Records from a data source:
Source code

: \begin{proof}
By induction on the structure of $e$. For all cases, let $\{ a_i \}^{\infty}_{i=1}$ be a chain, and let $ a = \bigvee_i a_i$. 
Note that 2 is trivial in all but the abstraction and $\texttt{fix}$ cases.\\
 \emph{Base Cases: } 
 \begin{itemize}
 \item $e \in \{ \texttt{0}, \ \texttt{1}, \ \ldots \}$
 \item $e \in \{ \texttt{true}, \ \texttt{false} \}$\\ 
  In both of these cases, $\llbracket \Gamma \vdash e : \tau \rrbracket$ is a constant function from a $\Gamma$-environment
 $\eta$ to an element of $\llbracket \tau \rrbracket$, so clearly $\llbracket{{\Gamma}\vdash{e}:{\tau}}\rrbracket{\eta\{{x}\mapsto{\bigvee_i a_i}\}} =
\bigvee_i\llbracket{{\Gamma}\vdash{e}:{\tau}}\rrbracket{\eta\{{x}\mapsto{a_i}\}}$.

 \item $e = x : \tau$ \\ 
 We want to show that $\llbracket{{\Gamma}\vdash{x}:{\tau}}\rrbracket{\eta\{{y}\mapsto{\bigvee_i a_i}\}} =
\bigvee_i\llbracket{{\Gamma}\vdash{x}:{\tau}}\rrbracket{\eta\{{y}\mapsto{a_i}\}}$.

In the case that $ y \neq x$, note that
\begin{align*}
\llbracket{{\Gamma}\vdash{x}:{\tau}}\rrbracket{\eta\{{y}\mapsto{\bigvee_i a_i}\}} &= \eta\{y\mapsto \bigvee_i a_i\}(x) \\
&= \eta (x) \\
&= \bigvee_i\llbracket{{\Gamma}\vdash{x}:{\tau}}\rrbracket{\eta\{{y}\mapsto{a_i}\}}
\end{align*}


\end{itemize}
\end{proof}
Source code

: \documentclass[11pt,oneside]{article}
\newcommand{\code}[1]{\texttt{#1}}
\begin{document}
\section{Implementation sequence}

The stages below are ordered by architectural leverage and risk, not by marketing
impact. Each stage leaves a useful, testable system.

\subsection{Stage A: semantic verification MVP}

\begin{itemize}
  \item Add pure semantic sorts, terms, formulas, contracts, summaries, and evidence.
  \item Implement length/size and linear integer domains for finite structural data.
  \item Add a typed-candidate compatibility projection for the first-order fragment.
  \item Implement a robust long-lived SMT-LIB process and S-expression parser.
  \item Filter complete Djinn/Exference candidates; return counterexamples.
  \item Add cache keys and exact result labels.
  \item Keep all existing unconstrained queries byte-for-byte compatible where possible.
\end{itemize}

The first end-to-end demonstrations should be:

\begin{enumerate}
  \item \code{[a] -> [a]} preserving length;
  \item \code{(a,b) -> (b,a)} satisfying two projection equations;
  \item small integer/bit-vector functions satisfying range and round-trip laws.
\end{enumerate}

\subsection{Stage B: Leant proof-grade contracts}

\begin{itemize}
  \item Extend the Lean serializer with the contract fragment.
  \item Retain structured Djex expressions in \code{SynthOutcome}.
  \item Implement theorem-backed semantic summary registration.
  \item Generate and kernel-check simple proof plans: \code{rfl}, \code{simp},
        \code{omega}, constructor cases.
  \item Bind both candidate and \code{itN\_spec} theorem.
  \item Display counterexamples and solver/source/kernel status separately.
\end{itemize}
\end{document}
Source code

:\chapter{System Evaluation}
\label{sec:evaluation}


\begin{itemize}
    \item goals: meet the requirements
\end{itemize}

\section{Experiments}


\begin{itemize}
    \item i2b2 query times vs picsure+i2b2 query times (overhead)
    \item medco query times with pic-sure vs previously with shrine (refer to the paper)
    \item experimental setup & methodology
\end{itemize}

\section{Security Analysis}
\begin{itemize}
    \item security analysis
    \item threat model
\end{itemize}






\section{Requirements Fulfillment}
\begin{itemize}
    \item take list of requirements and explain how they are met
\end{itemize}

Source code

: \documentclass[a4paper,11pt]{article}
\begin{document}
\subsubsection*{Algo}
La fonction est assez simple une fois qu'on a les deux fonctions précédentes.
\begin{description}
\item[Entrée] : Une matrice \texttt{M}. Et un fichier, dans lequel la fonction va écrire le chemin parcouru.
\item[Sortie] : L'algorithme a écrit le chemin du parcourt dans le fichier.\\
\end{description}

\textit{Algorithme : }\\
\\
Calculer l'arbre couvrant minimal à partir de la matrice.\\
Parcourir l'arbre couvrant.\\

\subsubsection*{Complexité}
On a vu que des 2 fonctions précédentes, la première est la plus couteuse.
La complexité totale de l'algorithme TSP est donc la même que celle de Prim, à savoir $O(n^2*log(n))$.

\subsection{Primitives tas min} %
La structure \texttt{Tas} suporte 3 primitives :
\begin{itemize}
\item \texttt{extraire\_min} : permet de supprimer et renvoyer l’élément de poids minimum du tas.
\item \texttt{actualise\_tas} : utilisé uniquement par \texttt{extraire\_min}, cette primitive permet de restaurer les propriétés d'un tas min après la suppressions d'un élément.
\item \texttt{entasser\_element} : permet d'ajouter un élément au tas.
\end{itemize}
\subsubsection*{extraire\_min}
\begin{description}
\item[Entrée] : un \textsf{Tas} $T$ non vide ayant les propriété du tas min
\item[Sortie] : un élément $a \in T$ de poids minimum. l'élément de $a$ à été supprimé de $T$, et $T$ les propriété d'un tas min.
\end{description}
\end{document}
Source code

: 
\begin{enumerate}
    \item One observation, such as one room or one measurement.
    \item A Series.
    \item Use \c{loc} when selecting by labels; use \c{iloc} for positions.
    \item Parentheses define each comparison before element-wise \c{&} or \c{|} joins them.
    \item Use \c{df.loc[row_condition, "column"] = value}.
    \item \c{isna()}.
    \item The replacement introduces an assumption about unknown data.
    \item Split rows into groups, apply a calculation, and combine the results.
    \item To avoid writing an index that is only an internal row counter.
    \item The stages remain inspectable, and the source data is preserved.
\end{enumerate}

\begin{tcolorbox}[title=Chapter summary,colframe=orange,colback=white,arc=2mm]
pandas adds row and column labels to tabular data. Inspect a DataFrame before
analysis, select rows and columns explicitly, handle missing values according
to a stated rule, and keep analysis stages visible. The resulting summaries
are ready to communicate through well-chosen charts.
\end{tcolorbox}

> **Problem statement**: Copy out each line of the data containing the string "subsubsection".

> **Solution to the problem**:
\subsubsection*{Algo}
\subsubsection*{Complexité}
\subsubsection*{extraire\_min}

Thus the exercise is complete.